Okay, fine. I did my time. Finally,
on that day three years later, I went to the office and saw the counselor. His
job, I think, was to point students toward a college with good programs for
their interests or perhaps reliable training programs for the trades. He asked
what I wanted to do and I said I was going to be a sportscaster.
“Forget it,” he told me. “You’ll
need to know every statistic about every player and team.”
I looked at the idiot (yep, I still
carry the grudge) and I said, “I already do.”
At dinner that night, I told my
mother about the encounter with the counselor. I told her what he said and what
I said. And my mother slowly raised her eyes to meet mine. That usually meant I
was in trouble. A lot of trouble. The more slowly she raised her eyes, the
deeper the trouble I was in.
But what my mother said this time
was, “You’re right, Lee. You already do.”
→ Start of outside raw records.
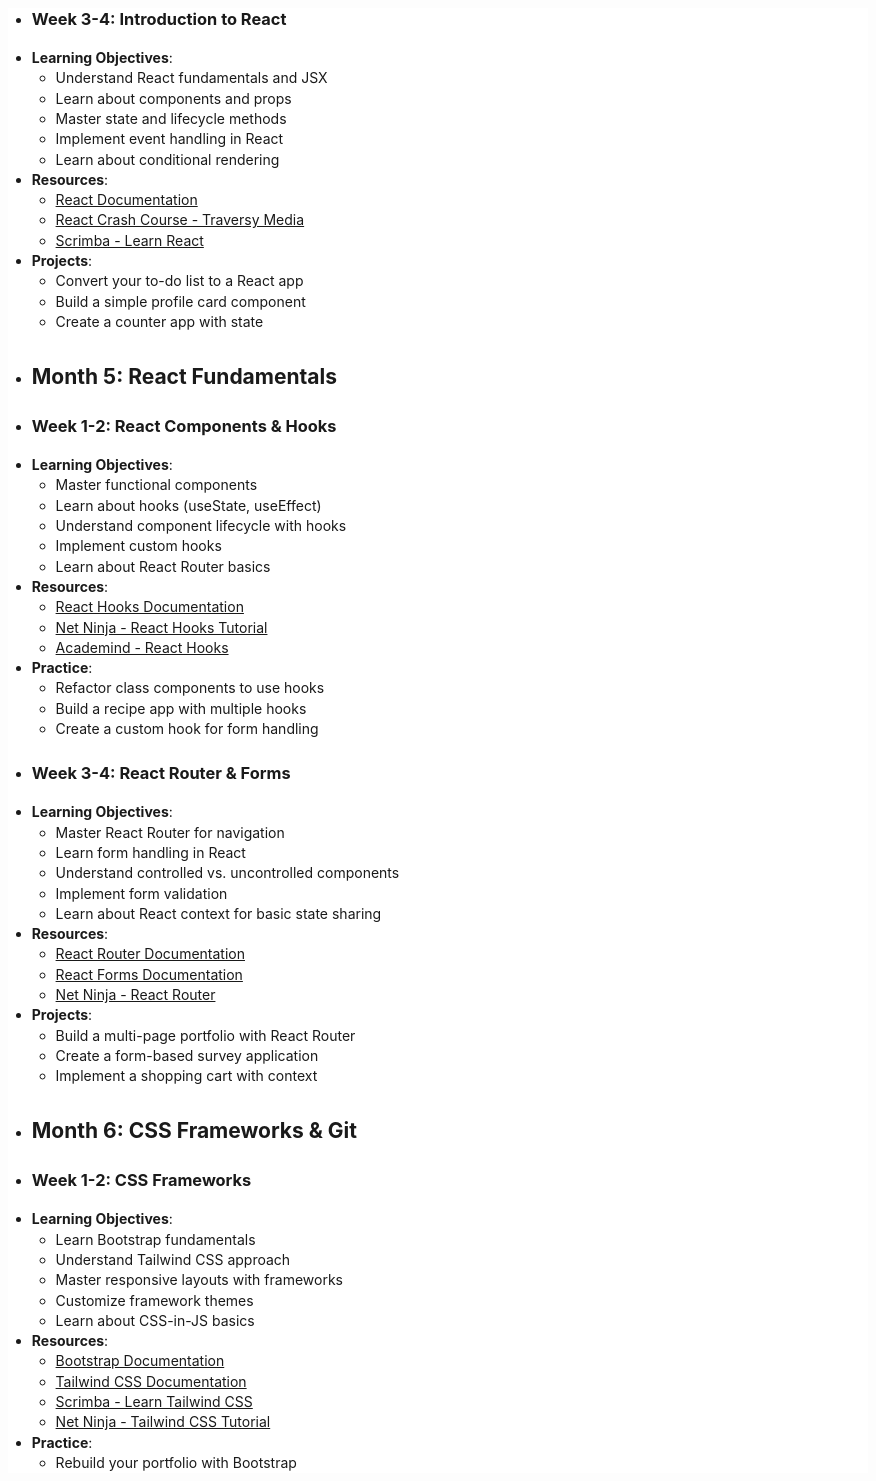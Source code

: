 - ### Week 3-4: Introduction to React
- **Learning Objectives**:
	- Understand React fundamentals and JSX
	- Learn about components and props
	- Master state and lifecycle methods
	- Implement event handling in React
	- Learn about conditional rendering
- **Resources**:
	- [React Documentation](https://reactjs.org/docs/getting-started.html)
	- [React Crash Course - Traversy Media](https://www.youtube.com/watch?v=w7ejDZ8SWv8)
	- [Scrimba - Learn React](https://scrimba.com/learn/learnreact)
- **Projects**:
	- Convert your to-do list to a React app
	- Build a simple profile card component
	- Create a counter app with state
- ## Month 5: React Fundamentals
- ### Week 1-2: React Components & Hooks
- **Learning Objectives**:
	- Master functional components
	- Learn about hooks (useState, useEffect)
	- Understand component lifecycle with hooks
	- Implement custom hooks
	- Learn about React Router basics
- **Resources**:
	- [React Hooks Documentation](https://reactjs.org/docs/hooks-intro.html)
	- [Net Ninja - React Hooks Tutorial](https://www.youtube.com/playlist?list=PL4cUxeGkcC9hNokByJilPg5g9m2APUePI)
	- [Academind - React Hooks](https://www.youtube.com/watch?v=-MlNBTSg_Ww)
- **Practice**:
	- Refactor class components to use hooks
	- Build a recipe app with multiple hooks
	- Create a custom hook for form handling
- ### Week 3-4: React Router & Forms
- **Learning Objectives**:
	- Master React Router for navigation
	- Learn form handling in React
	- Understand controlled vs. uncontrolled components
	- Implement form validation
	- Learn about React context for basic state sharing
- **Resources**:
	- [React Router Documentation](https://reactrouter.com/web/guides/quick-start)
	- [React Forms Documentation](https://reactjs.org/docs/forms.html)
	- [Net Ninja - React Router](https://www.youtube.com/playlist?list=PL4cUxeGkcC9gZD-Tvwfod2gaISzfRiP9d)
- **Projects**:
	- Build a multi-page portfolio with React Router
	- Create a form-based survey application
	- Implement a shopping cart with context
- ## Month 6: CSS Frameworks & Git
- ### Week 1-2: CSS Frameworks
- **Learning Objectives**:
	- Learn Bootstrap fundamentals
	- Understand Tailwind CSS approach
	- Master responsive layouts with frameworks
	- Customize framework themes
	- Learn about CSS-in-JS basics
- **Resources**:
	- [Bootstrap Documentation](https://getbootstrap.com/docs/)
	- [Tailwind CSS Documentation](https://tailwindcss.com/docs)
	- [Scrimba - Learn Tailwind CSS](https://scrimba.com/learn/tailwind)
	- [Net Ninja - Tailwind CSS Tutorial](https://www.youtube.com/playlist?list=PL4cUxeGkcC9gpXORlEHjc5bgnIi5HEGhw)
- **Practice**:
	- Rebuild your portfolio with Bootstrap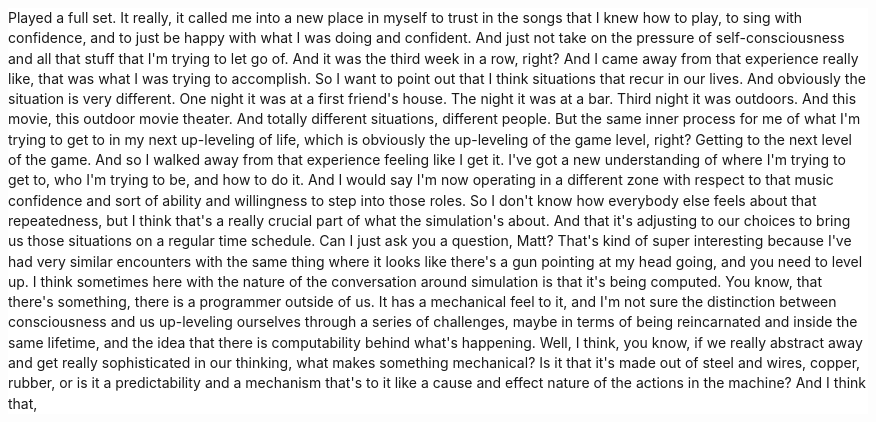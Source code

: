Played a full set.
It really, it called me into a new place in myself
to trust in the songs that I knew how to play,
to sing with confidence,
and to just be happy with what I was doing and confident.
And just not take on the pressure of self-consciousness
and all that stuff that I'm trying to let go of.
And it was the third week in a row, right?
And I came away from that experience really like,
that was what I was trying to accomplish.
So I want to point out that I think situations
that recur in our lives.
And obviously the situation is very different.
One night it was at a first friend's house.
The night it was at a bar.
Third night it was outdoors.
And this movie, this outdoor movie theater.
And totally different situations, different people.
But the same inner process for me
of what I'm trying to get to
in my next up-leveling of life,
which is obviously the up-leveling of the game level, right?
Getting to the next level of the game.
And so I walked away from that experience
feeling like I get it.
I've got a new understanding of where I'm trying to get to,
who I'm trying to be, and how to do it.
And I would say I'm now operating in a different zone
with respect to that music confidence
and sort of ability and willingness to step into those roles.
So I don't know how everybody else feels about that repeatedness,
but I think that's a really crucial part
of what the simulation's about.
And that it's adjusting to our choices
to bring us those situations on a regular time schedule.
Can I just ask you a question, Matt?
That's kind of super interesting
because I've had very similar encounters
with the same thing where it looks like
there's a gun pointing at my head going,
and you need to level up.
I think sometimes here with the nature
of the conversation around simulation
is that it's being computed.
You know, that there's something,
there is a programmer outside of us.
It has a mechanical feel to it,
and I'm not sure the distinction between
consciousness and us up-leveling ourselves
through a series of challenges,
maybe in terms of being reincarnated
and inside the same lifetime,
and the idea that there is computability
behind what's happening.
Well, I think, you know,
if we really abstract away
and get really sophisticated in our thinking,
what makes something mechanical?
Is it that it's made out of steel and wires,
copper, rubber,
or is it a predictability and a mechanism
that's to it like a cause and effect nature
of the actions in the machine?
And I think that,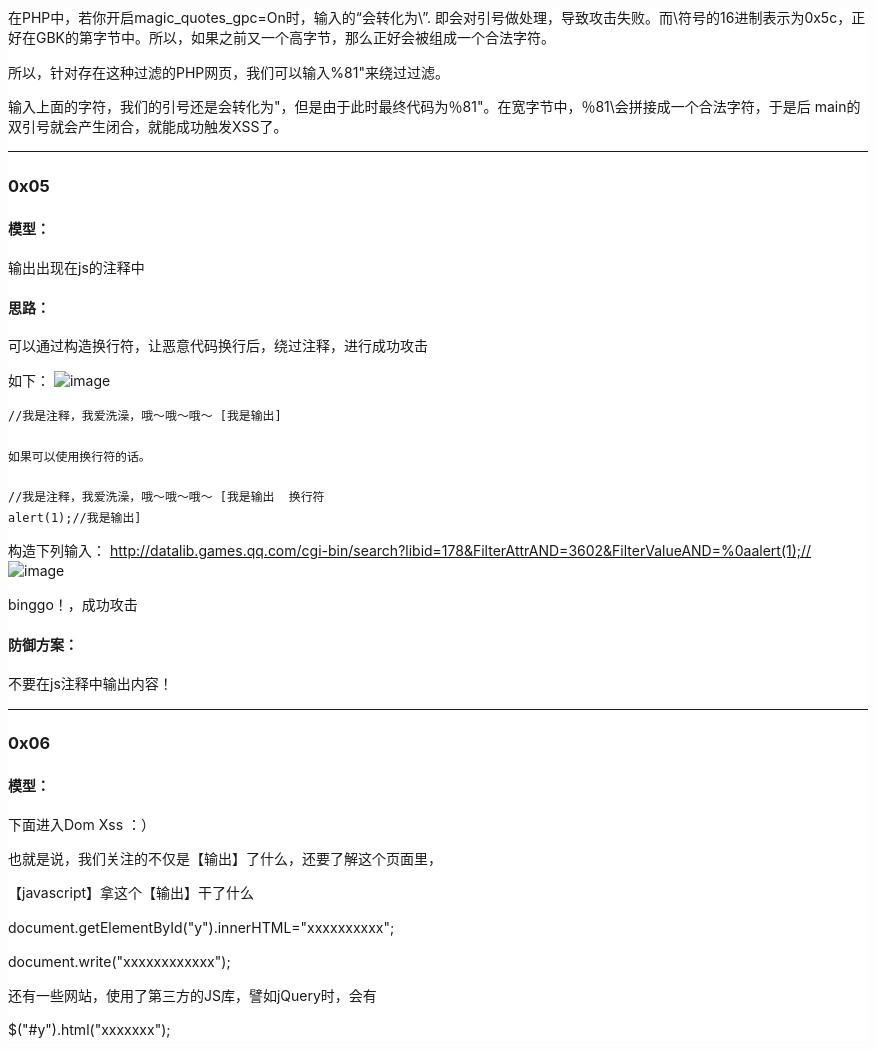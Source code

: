 在PHP中，若你开启magic_quotes_gpc=On时，输入的“会转化为\”.
即会对引号做处理，导致攻击失败。而\符号的16进制表示为0x5c，正好在GBK的第字节中。所以，如果之前又一个高字节，那么正好会被组成一个合法字符。

所以，针对存在这种过滤的PHP网页，我们可以输入%81"来绕过过滤。

输入上面的字符，我们的引号还是会转化为\"，但是由于此时最终代码为％81\"。在宽字节中，％81\会拼接成一个合法字符，于是后 main的双引号就会产生闭合，就能成功触发XSS了。

---

### 0x05

#### 模型：
输出出现在js的注释中

#### 思路：
可以通过构造换行符，让恶意代码换行后，绕过注释，进行成功攻击

如下：
![image](http://wooyun.org/upload/201212/141110460d918be01544dd1f1be7d3b21a495b2c.jpg)

	//我是注释，我爱洗澡，哦～哦～哦～ [我是输出]

	如果可以使用换行符的话。
	
	//我是注释，我爱洗澡，哦～哦～哦～ [我是输出  换行符
	alert(1);//我是输出]
	
构造下列输入：
http://datalib.games.qq.com/cgi-bin/search?libid=178&FilterAttrAND=3602&FilterValueAND=%0aalert(1);//
![image](http://wooyun.org/upload/201212/14111442c5935ea172278963dec6e68cfad21303.jpg)

binggo！，成功攻击
#### 防御方案：
不要在js注释中输出内容！

---

### 0x06
#### 模型：
下面进入Dom Xss ：）

也就是说，我们关注的不仅是【输出】了什么，还要了解这个页面里，

【javascript】拿这个【输出】干了什么

document.getElementById("y").innerHTML="xxxxxxxxxx";

document.write("xxxxxxxxxxxx");



还有一些网站，使用了第三方的JS库，譬如jQuery时，会有



$("#y").html("xxxxxxx");
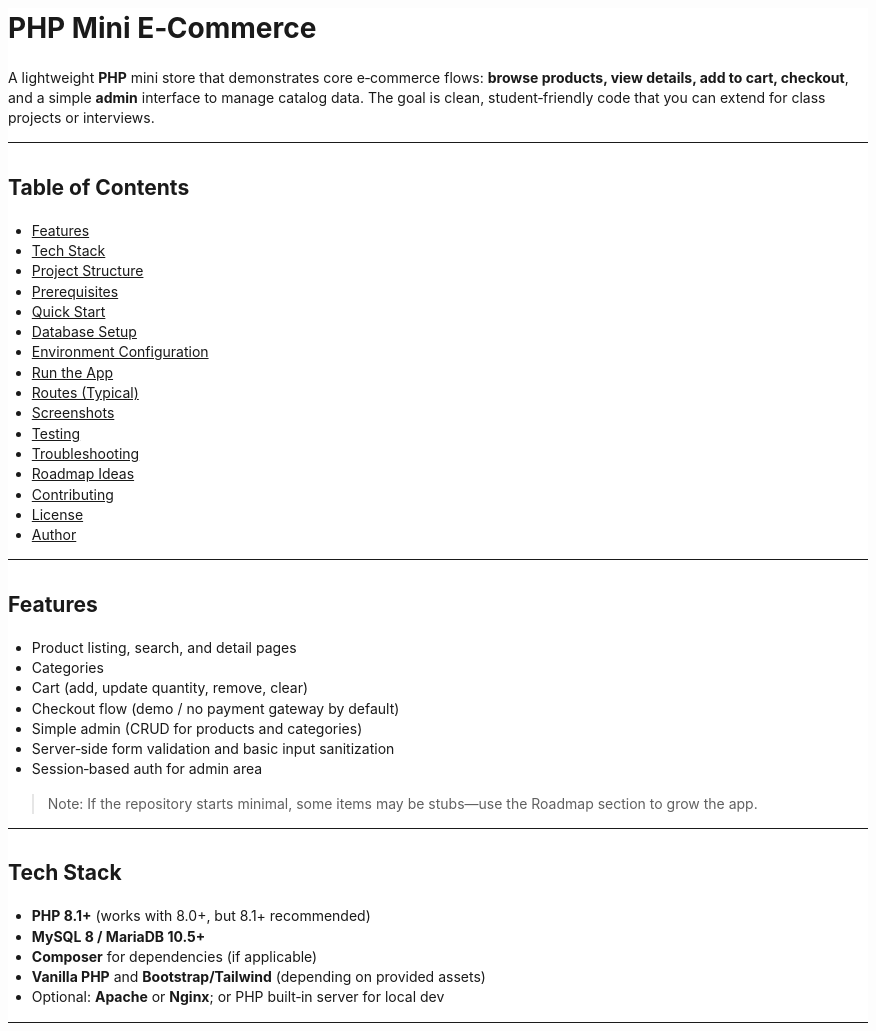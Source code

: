 # PHP Mini E‑Commerce

A lightweight **PHP** mini store that demonstrates core e‑commerce flows: **browse products, view details, add to cart, checkout**, and a simple **admin** interface to manage catalog data. The goal is clean, student‑friendly code that you can extend for class projects or interviews.

---

## Table of Contents

- [Features](#features)
- [Tech Stack](#tech-stack)
- [Project Structure](#project-structure)
- [Prerequisites](#prerequisites)
- [Quick Start](#quick-start)
- [Database Setup](#database-setup)
- [Environment Configuration](#environment-configuration)
- [Run the App](#run-the-app)
- [Routes (Typical)](#routes-typical)
- [Screenshots](#screenshots)
- [Testing](#testing)
- [Troubleshooting](#troubleshooting)
- [Roadmap Ideas](#roadmap-ideas)
- [Contributing](#contributing)
- [License](#license)
- [Author](#author)

---

## Features

- Product listing, search, and detail pages
- Categories
- Cart (add, update quantity, remove, clear)
- Checkout flow (demo / no payment gateway by default)
- Simple admin (CRUD for products and categories)
- Server‑side form validation and basic input sanitization
- Session‑based auth for admin area

> Note: If the repository starts minimal, some items may be stubs—use the Roadmap section to grow the app.

---

## Tech Stack

- **PHP 8.1+** (works with 8.0+, but 8.1+ recommended)
- **MySQL 8 / MariaDB 10.5+**
- **Composer** for dependencies (if applicable)
- **Vanilla PHP** and **Bootstrap/Tailwind** (depending on provided assets)
- Optional: **Apache** or **Nginx**; or PHP built‑in server for local dev

---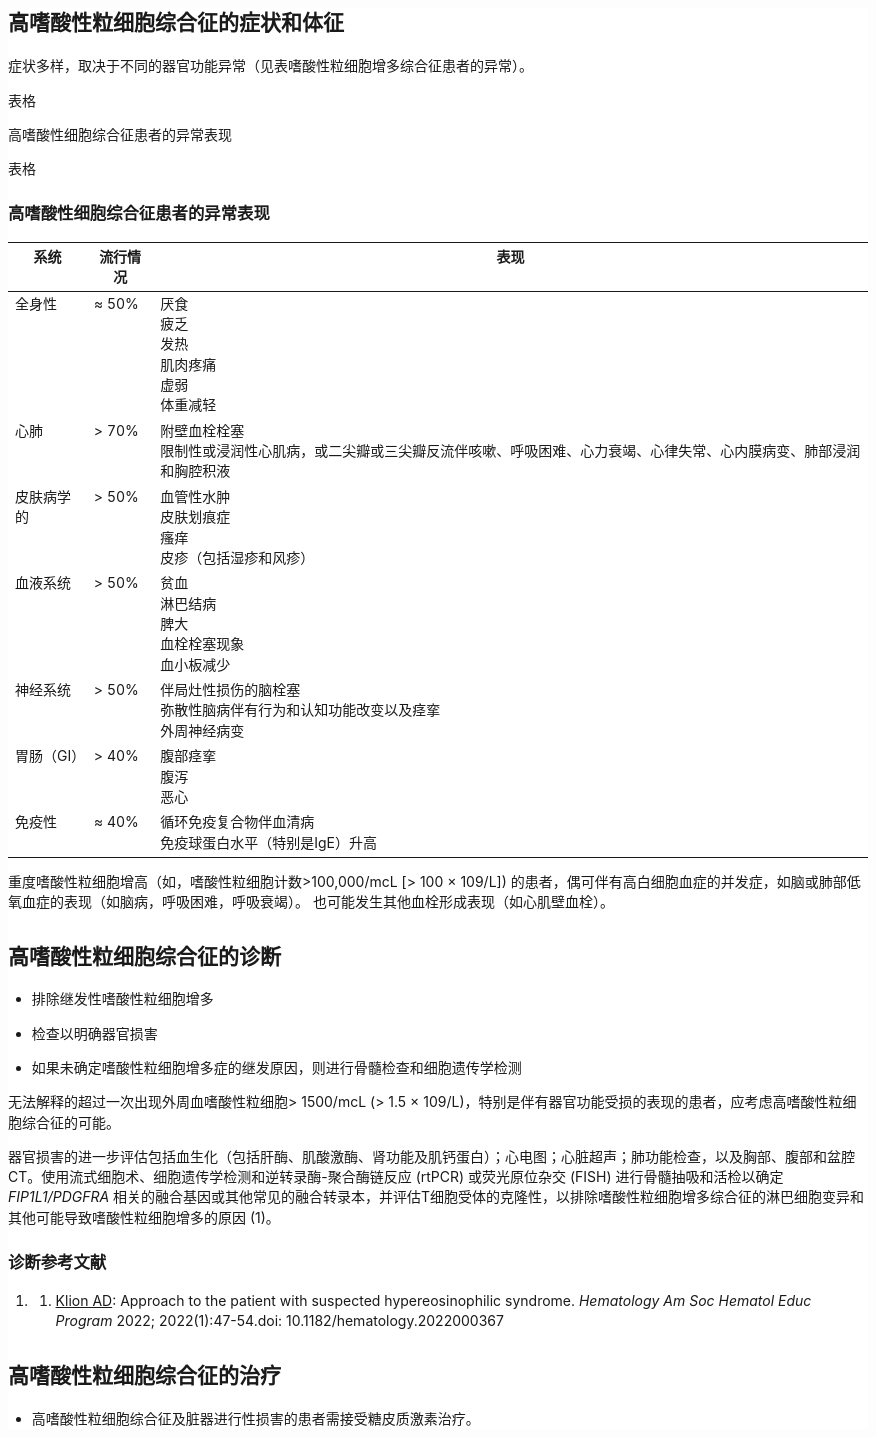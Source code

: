 
## 高嗜酸性粒细胞综合征的症状和体征

症状多样，取决于不同的器官功能异常（见表嗜酸性粒细胞增多综合征患者的异常）。

表格

高嗜酸性细胞综合征患者的异常表现

表格

### 高嗜酸性细胞综合征患者的异常表现

| 系统 | 流行情况 | 表现 |
| --- | --- | --- |
| 全身性 | ≈ 50% | 厌食<br>疲乏<br>发热<br>肌肉疼痛<br>虚弱<br>体重减轻 |
| 心肺 | > 70% | 附壁血栓栓塞<br>限制性或浸润性心肌病，或二尖瓣或三尖瓣反流伴咳嗽、呼吸困难、心力衰竭、心律失常、心内膜病变、肺部浸润和胸腔积液 |
| 皮肤病学的 | > 50% | 血管性水肿<br>皮肤划痕症<br>瘙痒<br>皮疹（包括湿疹和风疹） |
| 血液系统 | > 50% | 贫血<br>淋巴结病<br>脾大<br>血栓栓塞现象<br>血小板减少 |
| 神经系统 | > 50% | 伴局灶性损伤的脑栓塞<br>弥散性脑病伴有行为和认知功能改变以及痉挛<br>外周神经病变 |
| 胃肠（GI） | > 40% | 腹部痉挛<br>腹泻<br>恶心 |
| 免疫性 | ≈ 40% | 循环免疫复合物伴血清病<br>免疫球蛋白水平（特别是IgE）升高 |

重度嗜酸性粒细胞增高（如，嗜酸性粒细胞计数>100,000/mcL \[> 100 × 109/L\]) 的患者，偶可伴有高白细胞血症的并发症，如脑或肺部低氧血症的表现（如脑病，呼吸困难，呼吸衰竭）。 也可能发生其他血栓形成表现（如心肌壁血栓）。

## 高嗜酸性粒细胞综合征的诊断

- 排除继发性嗜酸性粒细胞增多

- 检查以明确器官损害

- 如果未确定嗜酸性粒细胞增多症的继发原因，则进行骨髓检查和细胞遗传学检测


无法解释的超过一次出现外周血嗜酸性粒细胞\> 1500/mcL (> 1.5 × 109/L)，特别是伴有器官功能受损的表现的患者，应考虑高嗜酸性粒细胞综合征的可能。

器官损害的进一步评估包括血生化（包括肝酶、肌酸激酶、肾功能及肌钙蛋白）；心电图；心脏超声；肺功能检查，以及胸部、腹部和盆腔CT。使用流式细胞术、细胞遗传学检测和逆转录酶-聚合酶链反应 (rtPCR) 或荧光原位杂交 (FISH) 进行骨髓抽吸和活检以确定 _FIP1L1/PDGFRA_ 相关的融合基因或其他常见的融合转录本，并评估T细胞受体的克隆性，以排除嗜酸性粒细胞增多综合征的淋巴细胞变异和其他可能导致嗜酸性粒细胞增多的原因 (1)。

### 诊断参考文献

1. 1. [Klion AD](https://pubmed.ncbi.nlm.nih.gov/36485140/): Approach to the patient with suspected hypereosinophilic syndrome. _Hematology Am Soc Hematol Educ Program_ 2022; 2022(1):47-54.doi: 10.1182/hematology.2022000367


## 高嗜酸性粒细胞综合征的治疗

- 高嗜酸性粒细胞综合征及脏器进行性损害的患者需接受糖皮质激素治疗。
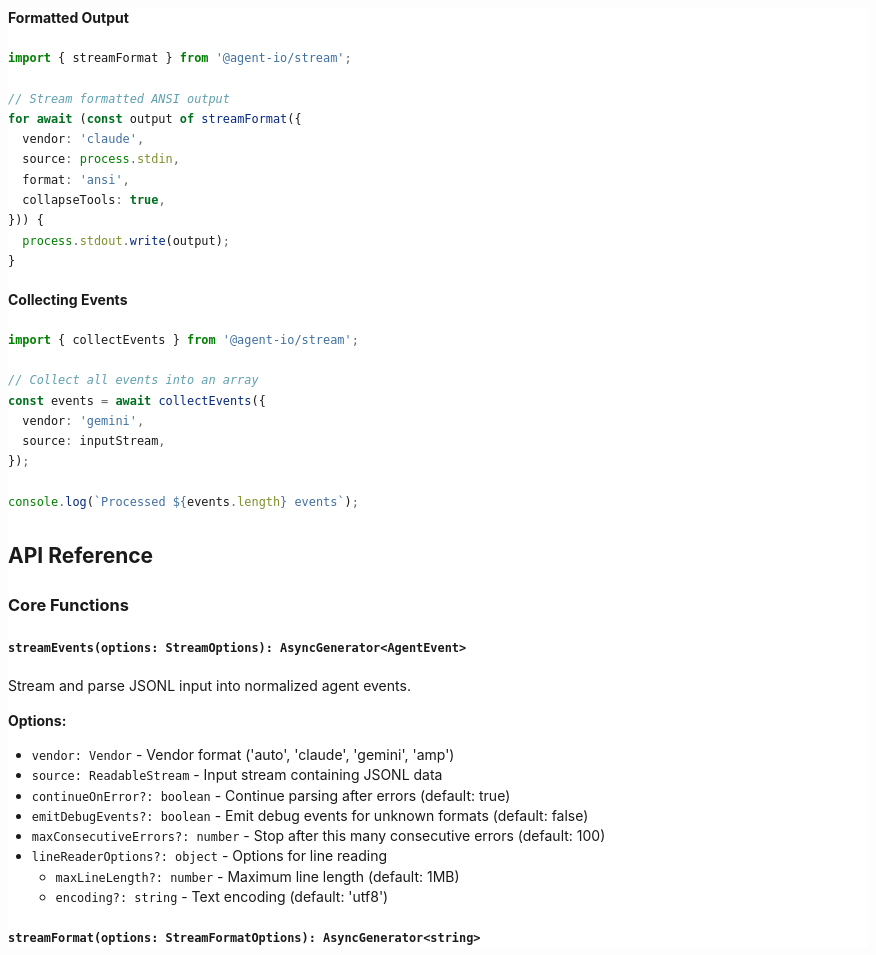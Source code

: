 #### Formatted Output

```typescript
import { streamFormat } from '@agent-io/stream';

// Stream formatted ANSI output
for await (const output of streamFormat({
  vendor: 'claude',
  source: process.stdin,
  format: 'ansi',
  collapseTools: true,
})) {
  process.stdout.write(output);
}
```

#### Collecting Events

```typescript
import { collectEvents } from '@agent-io/stream';

// Collect all events into an array
const events = await collectEvents({
  vendor: 'gemini',
  source: inputStream,
});

console.log(`Processed ${events.length} events`);
```

## API Reference

### Core Functions

#### `streamEvents(options: StreamOptions): AsyncGenerator<AgentEvent>`

Stream and parse JSONL input into normalized agent events.

**Options:**

- `vendor: Vendor` - Vendor format ('auto', 'claude', 'gemini', 'amp')
- `source: ReadableStream` - Input stream containing JSONL data
- `continueOnError?: boolean` - Continue parsing after errors (default: true)
- `emitDebugEvents?: boolean` - Emit debug events for unknown formats (default: false)
- `maxConsecutiveErrors?: number` - Stop after this many consecutive errors (default: 100)
- `lineReaderOptions?: object` - Options for line reading
  - `maxLineLength?: number` - Maximum line length (default: 1MB)
  - `encoding?: string` - Text encoding (default: 'utf8')

#### `streamFormat(options: StreamFormatOptions): AsyncGenerator<string>`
My mom never stopped believing in
me. She asked me to run through my decision-making process once in a while, but
she never stopped supporting my choices. And she was perfectly happy with my
desire to become a broadcast journalist.
This
month I’ll observe the first month of August I’ve ever gone through without my
mom. It hurts. But what I carry with me is the memory of the words from the
dinner table that night all that time ago. They gave me the freedom to chase my
life’s desire. Those words started me on the path I followed for the next five
decades.
“You’re
right, Lee. You already do.”
Thanks
mom.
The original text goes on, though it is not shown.